Equipped with barbed-wire and stretching nearly four football fields in length, the mock wall will divide the UA mall for ten days, creating a significant traffic disruption on campus. Their project is a statement on the impact of border walls like the wall on the US/Mexico border and the Israel/Palestine wall. Both situations share similar aspects of separation, segregation and militarization, say the students.
UA No Más Muertes/No More Deaths collaborated with several other groups working for nearly 8 months to bring this project to fruition, securing permits and insurance. The fencing , entitled "Wall to Wall - Concrete Connections/Conexiones Concretas," will be decorated with information, signs, messages, pictures and art to encourage dialogue and spread awareness of the issue of immigration, occupation and injustice.
The students say they are alarmed by increasing anti-immigrant legislation and sentiment throughout Arizona and the country. They note what they call "the ongoing repression of migrants, indigenous peoples and communities of color by U.S. Border Patrol and Immigration and Customs Enforcement (ICE) forces." The students also point to more than 6000 human remains recovered from the U.S./Mexico desert borderlands since the early 1990's, when the U.S. instituted harsh "deterrence" strategies targeting migrants crossing into the U.S.
The students' statement of purpose reads, "By voluntarily giving up the unjust privileges that we enjoy -- and symbolically taking those privileges away from you, our fellow students, faculty, administration and staff -- we aim to create an unavoidable crisis on campus to expose the larger human catastrophe which our community, by and large, continually fails to see..."
The mock wall also represents the harmful effects of Israel's apartheid wall that punctuates the Palestinian West Bank. An outgrowth of a 44-year military occupation, paid for by $3 billion in annual U.S. military aid, and built on occupied Palestinian territory, the wall was deemed illegal by the United Nations International Court of Justice in July 2004.
A Palestinian-American UA Engineering graduate student and coordinator of UA No Más Muertes' Palestinian solidarity program will lead guided tours of the mock wall's Palestine portion. Born in Hebron in the Israeli-occupied West Bank, this student was raised and schooled in Palestine, before moving to Tucson with his family while still in high school.

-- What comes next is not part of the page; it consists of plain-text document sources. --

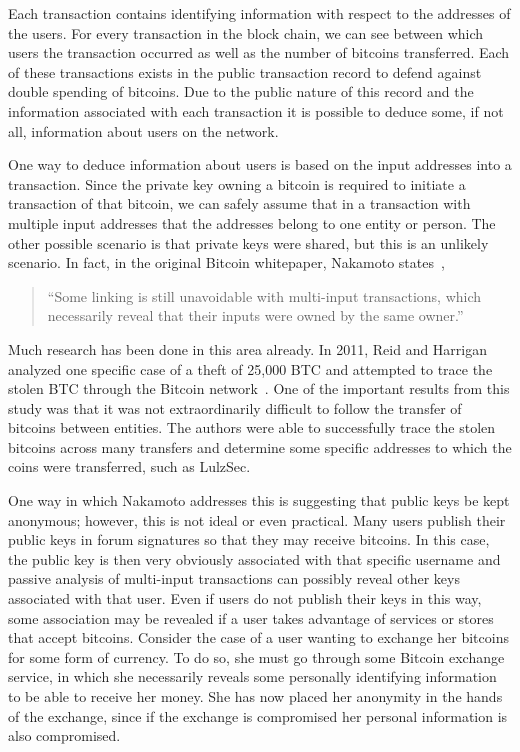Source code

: \documentclass[11pt]{article}
\begin{document}
Each transaction contains identifying information with respect to the addresses of the users. For every transaction in
the block chain, we can see between which users the transaction occurred as well as the number of bitcoins transferred.
Each of these transactions exists in the public transaction record to defend against double spending of bitcoins. Due to
the public nature of this record and the information associated with each transaction it is possible to deduce some, if
not all, information about users on the network.

One way to deduce information about users is based on the input addresses into a transaction. Since the private key
owning a bitcoin is required to initiate a transaction of that bitcoin, we can safely assume that in a transaction with
multiple input addresses that the addresses belong to one entity or person. The other possible scenario is that private
keys were shared, but this is an unlikely scenario. In fact, in the original Bitcoin whitepaper, Nakamoto
states~\cite{nakamoto08},
    \begin{quote}
        ``Some linking is still unavoidable with multi-input transactions, which
        necessarily reveal that their inputs were owned by the same owner.''
    \end{quote}

Much research has been done in this area already. In 2011, Reid and Harrigan analyzed one specific case of a theft of
25,000 BTC and attempted to trace the stolen BTC through the Bitcoin network~\cite{reid11}. One of the important results
from this study was that it was not extraordinarily difficult to follow the transfer of bitcoins between entities. The
authors were able to successfully trace the stolen bitcoins across many transfers and determine some specific addresses
to which the coins were transferred, such as LulzSec.

One way in which Nakamoto addresses this is suggesting that public keys be kept anonymous; however, this is not ideal or
even practical. Many users publish their public keys in forum signatures so that they may receive bitcoins.  In this
case, the public key is then very obviously associated with that specific username and passive analysis of multi-input
transactions can possibly reveal other keys associated with that user. Even if users do not publish their keys in this
way, some association may be revealed if a user takes advantage of services or stores that accept bitcoins. Consider the
case of a user wanting to exchange her bitcoins for some form of currency. To do so, she must go through some Bitcoin
exchange service, in which she necessarily reveals some personally identifying information to be able to receive her
money. She has now placed her anonymity in the hands of the exchange, since if the exchange is compromised her personal
information is also compromised.
\end{document}
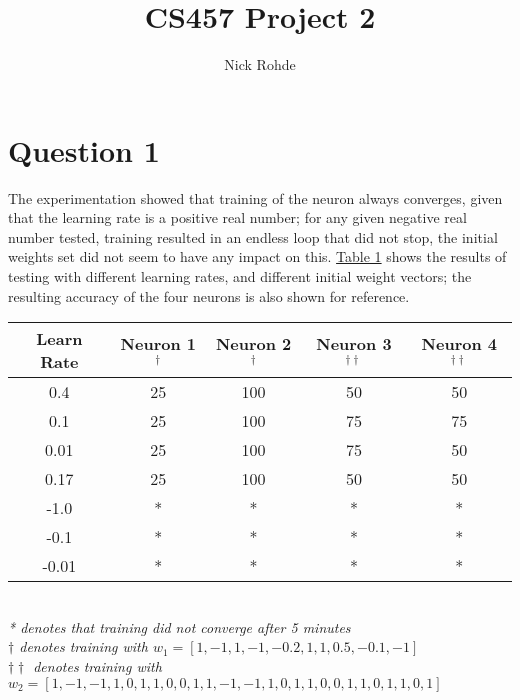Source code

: \documentclass{article}
\title{CS457 Project 2}
\author{Nick Rohde}
\begin{document}
\maketitle


\section{Question 1}
The experimentation showed that training of the neuron always converges, given that the learning rate is a positive real number; for any given negative real number tested, training resulted in an endless loop that did not stop, the initial weights set did not seem to have any impact on this. \hyperref[T1]{Table 1} shows the results of testing with different learning rates, and different initial weight vectors; the resulting accuracy of the four neurons is also shown for reference. \\

\begin{minipage}{\linewidth}
	\centering
	 \label{tab:title} 
	\begin{tabular}{c|cccc}\label{T1}
		Learn Rate      & Neuron 1$^{\dagger}$ 	& Neuron 2$^{\dagger}$ 	& Neuron 3$^{\dagger\dagger}$ 	& Neuron 4$^{\dagger\dagger}$ \\
		\hline
		0.4				& 25	   	& 100	  	& 50		& 50 \\
		0.1				& 25	   	& 100	  	& 75		& 75 \\
		0.01			& 25		& 100		& 75		& 50 \\
		0.17			& 25		& 100		& 50		& 50 \\
		-1.0			& *			& *			& *			& *	 \\
		-0.1			& *			& *			& *			& *	 \\
		-0.01			& *			& *			& *			& *	 \\
	\end{tabular}
	\bigskip\\
	\small
	\textit{* denotes that training did not converge after 5 minutes\\}
	\textit{$\dagger$ denotes training with $w_{1}=[1,-1,1,-1,-0.2,1,1,0.5,-0.1,-1]$\\}
	\textit{$\dagger\dagger$ denotes training with $w_{2}=[1,-1,-1,1,0,1,1,0,0,1,1,-1,-1,1,0,1,1,0,0,1,1,0,1,1,0,1]$\\}
\end{minipage}
\end{document}
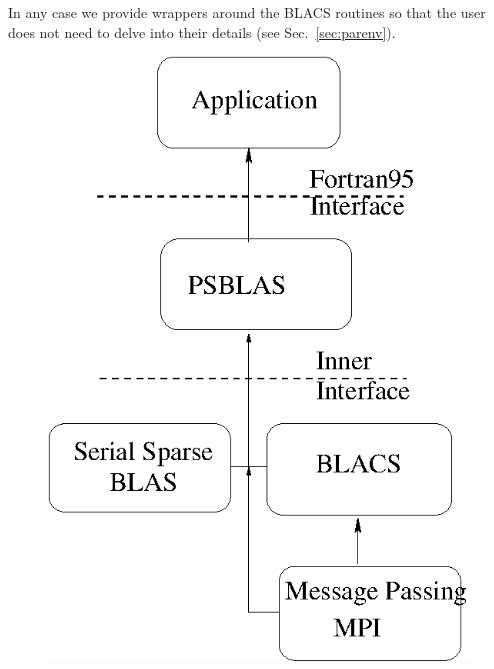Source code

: In any case we provide wrappers around the BLACS routines so that the
user does not need to delve into their details (see Sec.~\ref{sec:parenv}).

\begin{figure}[h] 
\begin{center}
\ifcase\pdfoutput
\includegraphics[scale=0.65]{figures/psblas.eps}
\or

\end{center}
\end{figure}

Packed into a 387-acre area of central Tucson, the University of Arizona educates and employs more than 50,000 students, faculty and staff, outnumbering the State of Arizona as the largest public employer in Southern Arizona. That makes it a good target for mass disruption, the students say.
"We won't let daily life continue while people are dying and suffering from abominable policies being funded with U.S. tax dollars," stated UA NMM coordinator and native Tucsonan, Gabriel Matthew Schivone. "We aim to disturb, to trouble our peers .... We hope to quicken the conscience of our community and shake them into action to end these abuses."
Several of the organizers come from backgrounds that correspond with those victimized by U.S. policy in AZ, Palestine, and beyond. Schivone is a Chicano-Jewish American whose mother was born in Mexico, crossed as a child and was naturalized while in her twenties.
NMM co-coordinator Daniel Curiel, was born on the now-militarized borderline dividing Yuma, AZ, from San Luís Río Colorado, Sonora. He says: "As a child and adolescent, I grew up witnessing the increasingly ravaging militarization of the border -- which to begin with, made the effort of just seeing my family and friends on the other side very difficult; I saw them less and less as the years went by."
Groups collaborating on the effort along with No More Deaths include Social Justice League, UA for Border Justice, JUNTOS, UNIDOS, Women's Resource Center, Vagina, AZ Jewish Voice for Peace, Students for Justice in Palestine, among others.